Industrial Permanent Ferrite Ring Magnets
The size, shape and style of the ferrite ring can be customized. Interested users are welcome to call and contact us. In today’s society, mobile phones are a product that everyone has. In fact, there are many digital products that have ferrite magnetic rings. It is a commonly used anti-jamming component in electronic circuits. It is very good for high-frequency noise. The inhibition effect is generally made of ferrite material (Mn-Zn). The magnetic ring has different impedance characteristics at different frequencies. Generally, the impedance is small at low frequencies. When the signal frequency increases, the impedance of the magnetic ring increases sharply. We all know that the higher the signal frequency, the easier it is to radiate out (it is also necessary to buy a high-quality computer case to reduce electromagnetic leakage), and the general signal lines do not have a shielding layer, so these signal lines become good antennas , receive various messy high-frequency signals in the surrounding environment, and these signals are superimposed on the originally transmitted signals, and even change the original transmitted useful information.

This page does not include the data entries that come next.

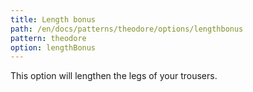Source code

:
 ```yaml
---
title: Length bonus
path: /en/docs/patterns/theodore/options/lengthbonus
pattern: theodore
option: lengthBonus
---
```


This option will lengthen the legs of your trousers.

High-Quality Ceramic Ferrite Industrial Magnets
Permanent ferrite magnets are also known as ceramic magnets. The first development of ferrite magnets started in the 40’s, but they have been available in the market since the 50’s.
They are obtained from iron oxides and from strontium or barium carbonate: these raw materials are plentiful on Earth, so availability of ferrite is rather high. The raw materials are mixed together, granulated, and thermally treated to get finally to the hexaferrite phase (SrFe12O19 or BaFe12O19). This granulate is then ground to a powder and strong permanent ferrite magnets are produced through a sintering process.
The Production of Permanent Ferrite Magnets
Pressing is performed under magnetic field (to maximize anisotropy of the magnet) or not (isotropic magnets) and can be wet or dry; finally, the product is sintered in an oxidizing atmosphere. Our magnets are available in both oriented (anisotropic) and non-oriented (isotropic) grades.
The great change of permanent ferrite magnets, which makes these magnets very common still today, was not the high remanence or high energy product but a reversible behavior of B versus H in the 2nd quadrant of the hysteresis loop.
The 2nd quadrant is the part of the hysteresis loop where magnets usually “work” in a device, that is where they supply energy to perform a reversible B versus H loop. This means that in such part of the loop the magnet can be partially re-magnetized or demagnetized, which usually occurs in a device without losing properties. It can be now understood the reason of ferrite success in the 50’s when only Alnico magnet, with its strongly reversible behavior, was predominant in industry.